Cloudifying the network infrastructure

Contributed by Teresa Monteiro, Director of Marketing, Infinera

In recent years network automation has evolved past SDN and NFV, with the cloud emerging as a major player. Networks that once extended from physical to virtual are now moving to cloud. Cloud-native network functions are helping service providers expand beyond connectivity, and multi-cloud and hybrid cloud architectures are core to meet the distributed computing requirements for scale and agility imposed by 5G and IoT.

In this blog I will also discuss the role of cloud in network automation – but I will do it from a different perspective: that of cloudifying the embedded network infrastructure.

Cloud-native down to the infrastructure

When we think of optical network automation, we typically think of the network management and control layer, and of centralized automation applications enabled by an optical domain controller – automation applications such as network discovery and inventory, path computation, or service restoration.

But let’s not forget that there are also important automation applications implemented in the network operating system (NOS), the operating system running on the individual network elements. The adoption of a cloud-native architecture at the NOS facilitates agile delivery and deployment of such applications.

By cloud-native architectures and technologies, we specifically mean a NOS that is microservices-based and can be deployed in containers with the support of a container management system.
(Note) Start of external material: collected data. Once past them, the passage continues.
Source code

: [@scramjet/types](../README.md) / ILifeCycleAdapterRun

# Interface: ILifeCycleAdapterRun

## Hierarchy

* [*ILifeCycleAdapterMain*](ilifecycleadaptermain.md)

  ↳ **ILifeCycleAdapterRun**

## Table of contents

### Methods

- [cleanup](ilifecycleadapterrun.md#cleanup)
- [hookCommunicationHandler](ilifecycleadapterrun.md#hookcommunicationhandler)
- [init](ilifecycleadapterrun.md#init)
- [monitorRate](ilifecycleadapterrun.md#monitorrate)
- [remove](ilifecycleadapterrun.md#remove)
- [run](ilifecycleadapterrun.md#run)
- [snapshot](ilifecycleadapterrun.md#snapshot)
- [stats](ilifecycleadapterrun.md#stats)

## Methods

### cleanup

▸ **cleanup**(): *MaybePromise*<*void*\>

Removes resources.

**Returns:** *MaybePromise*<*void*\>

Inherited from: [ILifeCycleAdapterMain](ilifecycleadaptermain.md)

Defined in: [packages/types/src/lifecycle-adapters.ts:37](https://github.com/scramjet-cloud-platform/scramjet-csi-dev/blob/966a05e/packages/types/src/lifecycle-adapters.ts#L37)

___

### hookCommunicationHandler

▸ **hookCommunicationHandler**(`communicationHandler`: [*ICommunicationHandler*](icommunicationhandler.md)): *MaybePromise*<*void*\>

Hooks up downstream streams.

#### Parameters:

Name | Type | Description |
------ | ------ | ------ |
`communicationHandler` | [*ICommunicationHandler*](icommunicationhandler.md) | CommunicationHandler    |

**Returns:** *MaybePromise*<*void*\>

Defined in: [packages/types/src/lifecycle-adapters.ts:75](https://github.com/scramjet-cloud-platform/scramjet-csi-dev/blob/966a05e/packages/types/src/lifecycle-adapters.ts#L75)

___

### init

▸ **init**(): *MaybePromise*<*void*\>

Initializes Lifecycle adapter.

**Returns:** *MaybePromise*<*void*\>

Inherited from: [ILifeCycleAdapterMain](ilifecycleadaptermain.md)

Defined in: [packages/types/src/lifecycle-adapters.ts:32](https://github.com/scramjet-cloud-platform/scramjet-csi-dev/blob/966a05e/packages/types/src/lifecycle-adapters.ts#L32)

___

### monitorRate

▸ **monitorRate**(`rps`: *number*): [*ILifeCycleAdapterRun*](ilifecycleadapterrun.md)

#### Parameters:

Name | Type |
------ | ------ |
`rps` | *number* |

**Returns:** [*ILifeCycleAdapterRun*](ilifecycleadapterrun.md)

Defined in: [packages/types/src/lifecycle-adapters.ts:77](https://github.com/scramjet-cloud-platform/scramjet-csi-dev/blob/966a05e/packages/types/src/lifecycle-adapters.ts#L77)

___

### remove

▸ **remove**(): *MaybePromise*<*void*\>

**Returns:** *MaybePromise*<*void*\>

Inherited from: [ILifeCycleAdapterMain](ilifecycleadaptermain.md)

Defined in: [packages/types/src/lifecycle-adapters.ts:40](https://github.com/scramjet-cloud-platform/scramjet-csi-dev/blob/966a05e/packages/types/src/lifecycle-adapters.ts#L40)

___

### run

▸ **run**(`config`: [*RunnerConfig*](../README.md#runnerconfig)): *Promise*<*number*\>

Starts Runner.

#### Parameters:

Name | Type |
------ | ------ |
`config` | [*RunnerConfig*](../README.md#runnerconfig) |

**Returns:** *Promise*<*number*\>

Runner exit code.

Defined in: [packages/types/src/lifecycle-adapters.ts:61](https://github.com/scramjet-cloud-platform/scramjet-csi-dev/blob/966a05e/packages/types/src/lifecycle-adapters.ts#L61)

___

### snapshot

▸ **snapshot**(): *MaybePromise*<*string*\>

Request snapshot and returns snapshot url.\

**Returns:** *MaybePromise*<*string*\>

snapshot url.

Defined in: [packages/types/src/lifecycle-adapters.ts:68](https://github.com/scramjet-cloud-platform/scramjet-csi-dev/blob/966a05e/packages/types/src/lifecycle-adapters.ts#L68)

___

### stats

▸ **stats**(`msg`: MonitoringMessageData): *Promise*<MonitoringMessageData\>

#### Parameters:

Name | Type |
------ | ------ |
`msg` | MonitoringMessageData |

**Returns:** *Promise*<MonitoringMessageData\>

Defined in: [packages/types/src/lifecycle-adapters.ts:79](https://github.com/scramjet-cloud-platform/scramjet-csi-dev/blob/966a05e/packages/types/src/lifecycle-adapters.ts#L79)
This choice of software architecture has many well-known benefits; today, I will focus on the fact that it allows for software modules, developed, and compiled elsewhere, to run autonomously in a network element environment, deployed in what is called a guest container.
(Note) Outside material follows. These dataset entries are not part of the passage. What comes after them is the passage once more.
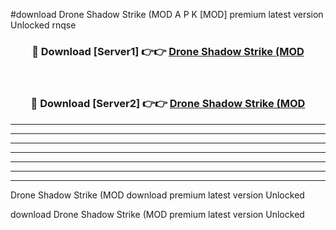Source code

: #download Drone Shadow Strike (MOD A P K [MOD] premium latest version Unlocked rnqse 



<div align="center">
<h3>🔴 Download [Server1] 👉👉 <a href="https://apkdownload3.web.app/">Drone Shadow Strike (MOD</a></h3><br>

<h3>🔴 Download [Server2] 👉👉 <a href="https://apkdownload3.web.app/">Drone Shadow Strike (MOD</a></h3>
</div>





----------------------------------------------------------

----------------------------------------------------------

----------------------------------------------------------

----------------------------------------------------------

----------------------------------------------------------

----------------------------------------------------------

----------------------------------------------------------

Drone Shadow Strike (MOD download premium latest version Unlocked

download Drone Shadow Strike (MOD premium latest version Unlocked

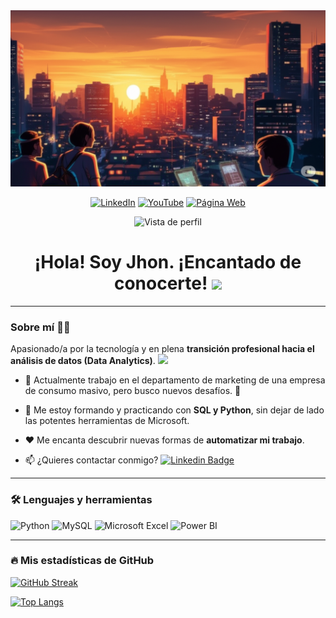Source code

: <div id="header" align="center">
  <img src="https://github.com/Kennethguerra3/Kennethguerra3/blob/main/futurista.png" width="800"/>
</div>

<div id="badges" align="center">
  
[![LinkedIn](https://img.shields.io/badge/LinkedIn-0077B5?style=for-the-badge&logo=linkedin&logoColor=white)](https://www.linkedin.com/in/kennethguerras) 
[![YouTube](https://img.shields.io/badge/YouTube-red?style=for-the-badge&logo=youtube&logoColor=white)](https://www.youtube.com/channel/UCgH0Z8WnVYucFhhcDKJTs3g)
[![Página Web](https://img.shields.io/badge/P%C3%A1gina_Web-yellow?style=for-the-badge&logo=medium&logoColor=white)](https://www.warbush.com/)
  
<div id="badges" align="center">
  <img src="https://visitor-badge-reloaded.herokuapp.com/badge?page_id=Kennethguerra3.Kennethguerra3&color=00cf00" alt="Vista de perfil"/>
   
<h1>
  ¡Hola! Soy Jhon. ¡Encantado de conocerte! 
  <img src="https://media.giphy.com/media/hvRJCLFzcasrR4ia7z/giphy.gif" width="30px"/>
</h1>

---
 <div id="header" align="left">

### Sobre mí 👩‍💻

Apasionado/a por la tecnología y en plena **transición profesional hacia el análisis de datos (Data Analytics)**. <img src="https://media.giphy.com/media/WUlplcMpOCEmTGBtBW/giphy.gif" width="30"> 
   
* 🔭 Actualmente trabajo en el departamento de marketing de una empresa de consumo masivo, pero busco nuevos desafíos. :muscle:  

* 🌱 Me estoy formando y practicando con **SQL y Python**, sin dejar de lado las potentes herramientas de Microsoft. 

* ❤️ Me encanta descubrir nuevas formas de **automatizar mi trabajo**.

* 📫 ¿Quieres contactar conmigo? [![Linkedin Badge](https://img.shields.io/badge/-Jhon-blue?style=flat&logo=Linkedin&logoColor=white)](https://www.linkedin.com/in/kennethguerras)
   
---
   
 ### 🛠️ Lenguajes y herramientas 

<div id="header" align="left">
    <img src="https://img.shields.io/badge/Python-3776AB?style=for-the-badge&logo=python&logoColor=white" alt="Python"/>
    <img src="https://img.shields.io/badge/MySQL-4479A1?style=for-the-badge&logo=mysql&logoColor=white" alt="MySQL"/>
    <img src="https://img.shields.io/badge/Microsoft_Excel-217346?style=for-the-badge&logo=microsoft-excel&logoColor=white" alt="Microsoft Excel"/>
    <img src="https://img.shields.io/badge/Power_BI-F2C811?style=for-the-badge&logo=power-bi&logoColor=white" alt="Power BI"/>
</div>
  
---

 ### 🔥 Mis estadísticas de GitHub 

[![GitHub Streak](http://github-readme-streak-stats.herokuapp.com?user=Kennethguerra3&theme=dark&background=000000)](https://git.io/streak-stats)

[![Top Langs](https://github-readme-stats.vercel.app/api/top-langs/?username=Kennethguerra3&layout=compact&theme=vision-friendly-dark)](https://github.com/anuraghazra/github.com/anuraghazra/github-readme-stats)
In simple words, a guest container is an isolated component within the NOS that can host and execute a software agent. This software agent has access to open, exposed interfaces, but not to any other internal NOS parameters.
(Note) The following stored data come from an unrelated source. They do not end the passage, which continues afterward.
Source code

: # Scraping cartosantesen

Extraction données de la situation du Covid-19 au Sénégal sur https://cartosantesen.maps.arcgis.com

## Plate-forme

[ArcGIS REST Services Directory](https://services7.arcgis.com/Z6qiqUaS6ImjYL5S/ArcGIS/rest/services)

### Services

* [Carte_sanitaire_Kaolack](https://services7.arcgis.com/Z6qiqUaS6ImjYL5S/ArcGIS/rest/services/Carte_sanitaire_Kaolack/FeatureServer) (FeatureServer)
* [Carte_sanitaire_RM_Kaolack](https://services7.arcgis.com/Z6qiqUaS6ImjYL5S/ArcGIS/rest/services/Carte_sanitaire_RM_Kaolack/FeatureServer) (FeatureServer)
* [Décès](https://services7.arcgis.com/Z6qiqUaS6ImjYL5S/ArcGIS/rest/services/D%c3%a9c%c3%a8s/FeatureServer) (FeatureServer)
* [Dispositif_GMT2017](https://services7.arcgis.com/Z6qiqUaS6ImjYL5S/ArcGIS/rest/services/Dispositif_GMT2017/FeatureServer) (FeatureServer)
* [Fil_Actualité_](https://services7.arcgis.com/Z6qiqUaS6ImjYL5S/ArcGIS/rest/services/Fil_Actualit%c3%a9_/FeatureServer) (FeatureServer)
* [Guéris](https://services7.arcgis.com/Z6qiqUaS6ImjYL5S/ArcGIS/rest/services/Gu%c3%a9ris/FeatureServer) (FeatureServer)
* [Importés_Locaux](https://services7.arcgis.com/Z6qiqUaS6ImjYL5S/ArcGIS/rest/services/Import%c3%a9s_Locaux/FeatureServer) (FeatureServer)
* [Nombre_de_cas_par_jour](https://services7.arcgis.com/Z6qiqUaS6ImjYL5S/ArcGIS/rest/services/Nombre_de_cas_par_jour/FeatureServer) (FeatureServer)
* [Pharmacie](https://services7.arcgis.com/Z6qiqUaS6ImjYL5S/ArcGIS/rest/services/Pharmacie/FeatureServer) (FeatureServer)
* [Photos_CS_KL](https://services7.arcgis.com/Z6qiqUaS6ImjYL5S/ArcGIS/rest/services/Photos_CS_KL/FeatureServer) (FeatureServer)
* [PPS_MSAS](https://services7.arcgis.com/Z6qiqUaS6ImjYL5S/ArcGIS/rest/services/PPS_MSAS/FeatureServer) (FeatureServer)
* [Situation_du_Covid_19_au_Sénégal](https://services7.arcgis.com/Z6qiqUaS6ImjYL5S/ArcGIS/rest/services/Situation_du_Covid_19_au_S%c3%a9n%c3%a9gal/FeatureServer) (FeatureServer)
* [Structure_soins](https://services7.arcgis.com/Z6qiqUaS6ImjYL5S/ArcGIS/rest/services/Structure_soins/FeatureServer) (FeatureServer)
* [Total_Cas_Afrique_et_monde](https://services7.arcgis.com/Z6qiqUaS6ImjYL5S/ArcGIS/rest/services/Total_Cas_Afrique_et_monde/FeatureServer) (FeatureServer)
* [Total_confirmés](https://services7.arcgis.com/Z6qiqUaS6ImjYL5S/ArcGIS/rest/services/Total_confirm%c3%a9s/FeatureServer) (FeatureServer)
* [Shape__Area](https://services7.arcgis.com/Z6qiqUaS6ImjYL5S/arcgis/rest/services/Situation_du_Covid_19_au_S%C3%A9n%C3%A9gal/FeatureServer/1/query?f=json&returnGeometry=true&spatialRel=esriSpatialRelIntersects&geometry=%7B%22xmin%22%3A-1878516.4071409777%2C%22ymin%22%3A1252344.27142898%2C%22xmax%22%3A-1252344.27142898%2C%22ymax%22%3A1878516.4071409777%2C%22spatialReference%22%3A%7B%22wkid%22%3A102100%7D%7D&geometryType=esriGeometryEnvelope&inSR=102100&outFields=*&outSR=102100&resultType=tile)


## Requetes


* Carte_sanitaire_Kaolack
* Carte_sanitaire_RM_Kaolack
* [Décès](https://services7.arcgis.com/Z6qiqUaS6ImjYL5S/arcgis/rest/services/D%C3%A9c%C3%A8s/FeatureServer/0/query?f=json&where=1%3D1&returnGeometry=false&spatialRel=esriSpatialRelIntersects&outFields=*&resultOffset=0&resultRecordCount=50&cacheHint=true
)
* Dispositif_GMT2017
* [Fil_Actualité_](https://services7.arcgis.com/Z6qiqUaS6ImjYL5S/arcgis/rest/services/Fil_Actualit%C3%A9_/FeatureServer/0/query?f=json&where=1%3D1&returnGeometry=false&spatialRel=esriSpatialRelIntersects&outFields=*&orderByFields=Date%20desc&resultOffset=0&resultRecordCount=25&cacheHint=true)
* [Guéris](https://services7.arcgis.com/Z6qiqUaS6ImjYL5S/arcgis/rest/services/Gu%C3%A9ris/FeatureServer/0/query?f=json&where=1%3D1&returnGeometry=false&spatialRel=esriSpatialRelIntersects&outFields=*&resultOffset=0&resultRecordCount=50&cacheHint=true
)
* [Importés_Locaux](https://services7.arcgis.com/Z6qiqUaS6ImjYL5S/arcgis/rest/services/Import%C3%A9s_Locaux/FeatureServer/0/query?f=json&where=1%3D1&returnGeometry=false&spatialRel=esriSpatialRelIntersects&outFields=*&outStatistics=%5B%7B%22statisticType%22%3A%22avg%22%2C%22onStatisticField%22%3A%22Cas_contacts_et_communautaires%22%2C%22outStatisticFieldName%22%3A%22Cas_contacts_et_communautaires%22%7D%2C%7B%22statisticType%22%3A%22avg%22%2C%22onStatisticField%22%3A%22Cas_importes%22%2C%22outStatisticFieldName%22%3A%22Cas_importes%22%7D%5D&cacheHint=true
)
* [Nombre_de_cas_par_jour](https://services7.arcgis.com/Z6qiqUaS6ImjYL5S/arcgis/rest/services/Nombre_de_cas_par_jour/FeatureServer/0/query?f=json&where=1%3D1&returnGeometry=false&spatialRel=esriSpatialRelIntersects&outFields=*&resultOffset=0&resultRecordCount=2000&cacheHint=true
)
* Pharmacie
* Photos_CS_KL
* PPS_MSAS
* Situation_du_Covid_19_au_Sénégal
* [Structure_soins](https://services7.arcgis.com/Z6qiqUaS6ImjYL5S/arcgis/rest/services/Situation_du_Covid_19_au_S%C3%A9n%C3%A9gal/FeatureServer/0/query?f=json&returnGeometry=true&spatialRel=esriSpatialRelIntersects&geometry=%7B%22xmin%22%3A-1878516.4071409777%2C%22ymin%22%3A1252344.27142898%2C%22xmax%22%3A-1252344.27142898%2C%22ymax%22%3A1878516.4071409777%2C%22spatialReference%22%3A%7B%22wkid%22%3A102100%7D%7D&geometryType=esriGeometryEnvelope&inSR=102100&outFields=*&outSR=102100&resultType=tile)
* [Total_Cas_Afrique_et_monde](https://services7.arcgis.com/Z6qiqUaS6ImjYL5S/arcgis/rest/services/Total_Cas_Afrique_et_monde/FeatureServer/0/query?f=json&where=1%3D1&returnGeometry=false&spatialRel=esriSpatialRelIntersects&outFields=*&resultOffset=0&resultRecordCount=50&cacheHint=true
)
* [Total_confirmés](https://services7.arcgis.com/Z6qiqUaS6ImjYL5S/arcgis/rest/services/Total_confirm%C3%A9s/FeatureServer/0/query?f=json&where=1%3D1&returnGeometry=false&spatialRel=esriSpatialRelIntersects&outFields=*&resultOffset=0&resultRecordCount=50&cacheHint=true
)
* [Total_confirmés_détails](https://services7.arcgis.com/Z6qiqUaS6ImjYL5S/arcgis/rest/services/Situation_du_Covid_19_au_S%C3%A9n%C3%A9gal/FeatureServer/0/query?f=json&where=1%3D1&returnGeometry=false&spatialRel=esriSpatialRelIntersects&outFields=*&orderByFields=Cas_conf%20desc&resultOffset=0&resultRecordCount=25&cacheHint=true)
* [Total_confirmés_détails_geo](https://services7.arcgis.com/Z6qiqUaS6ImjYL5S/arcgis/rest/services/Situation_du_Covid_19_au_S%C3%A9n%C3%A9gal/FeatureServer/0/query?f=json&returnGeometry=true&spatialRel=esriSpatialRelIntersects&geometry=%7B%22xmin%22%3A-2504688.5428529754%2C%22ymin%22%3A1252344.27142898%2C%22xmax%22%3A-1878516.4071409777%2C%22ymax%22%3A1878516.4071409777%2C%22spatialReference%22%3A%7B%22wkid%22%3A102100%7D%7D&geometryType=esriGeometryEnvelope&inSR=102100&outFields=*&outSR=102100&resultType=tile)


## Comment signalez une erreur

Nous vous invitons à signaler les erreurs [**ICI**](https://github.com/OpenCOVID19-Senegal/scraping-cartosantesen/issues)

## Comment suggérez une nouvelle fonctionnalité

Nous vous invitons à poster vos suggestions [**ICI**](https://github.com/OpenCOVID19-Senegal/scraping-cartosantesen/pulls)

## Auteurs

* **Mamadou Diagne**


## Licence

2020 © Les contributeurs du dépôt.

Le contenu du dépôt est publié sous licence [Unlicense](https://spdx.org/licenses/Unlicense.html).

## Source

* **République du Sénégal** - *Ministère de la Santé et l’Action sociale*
The deployment of software agents within guest containers enables the extension of NOS features, accelerates the introduction of innovative automation applications, and supports the development of customized functionality.

A NOS-agnostic software agent can be implemented and compiled independently, in a foreign development environment, by an operator or a third-party supplier, and, once downloaded, will run smoothly in a cloud-native NOS.

Furthermore, since a containerized architecture offers a variety of deployment options, the same agent can be deployed on the fly and run locally on a network element, on a server, or in the cloud. It can be ported easily across platforms: to the cloud, when an application needs to scale, to the network element processor when there are latency constraints.

An example: adaptive streaming telemetry

Let me describe a concrete example, that of an automation application named adaptive streaming telemetry that extends and improves the standard streaming telemetry mechanism and has been successfully implemented as a NOS-agnostic software agent.

Streaming telemetry is a network monitoring methodology where an external system subscribes to a specific network element data stream, among all the monitoring data that the equipment is able to expose. From there on, the network element pushes all corresponding data, in an almost continuous manner, to the server that subscribed it. Streaming telemetry ensures low-latency, high-performance data collection, enabling near real-time access to large volumes of network data.

However, standard streaming telemetry can still be improved. In a modern network, there are plenty of network parameters available to be streamed; under normal operation, many are redundant and monitoring them does not add meaningful information, while also imposing an unnecessary load on the system. This is where adaptive streaming telemetry, a solution that adjusts dynamically to the network status and evolves with the network’s needs, is useful:

  • Under normal network operations, a fixed, limited set of parameters is included in each data stream and pushed to the data collectors at a moderate frequency. These are the parameters that best summarize the network status.
  • Upon network status change, the streaming frequency and the content of the data stream are adjusted: the push frequency may be increased, or more parameters can be added to the telemetry stream, for further insight.

The power of adaptive streaming telemetry

This approach decreases the load on the data communication network compared to standard telemetry, but it continues to support fine-grained visibility when and where needed. It also contributes to better overall data quality, which, in turn, allows for better compliance to SLAs, improves characterization of a network element’s health, and unleashes the predictive power of analytics and machine learning.

Infinera has worked jointly with Oracle and Microsoft in adaptive solutions that extend the standard gRPC-based streaming telemetry. We have successfully demonstrated adaptive streaming using a NOS-agnostic software agent implemented in the Go open source programming language, running in a NOS guest container. The same agent was seamlessly deployed and tested in Infinera’s optical network operating systems as well as in in SONiC, an open-source network operating system that includes strong support for routing protocols. The use of the same software across various technologies and equipment vendors ensures that the behavior of adaptive streaming telemetry is uniform and consistent.

Leveraging cloud towards autonomous networking

Automation applications like adaptive streaming telemetry, that intelligently observe the network, are key ingredients for implementing intent-based cognitive networking. Adaptive streaming telemetry is one example of a fast-growing ecosystem of embedded network automation applications that are also leveraging cloud technologies to bring operators closer to the vision of a network that is self-adapting, self-healing, and self-optimizing.

This content has been adapted from Infinera blogs, published in 2021/2022.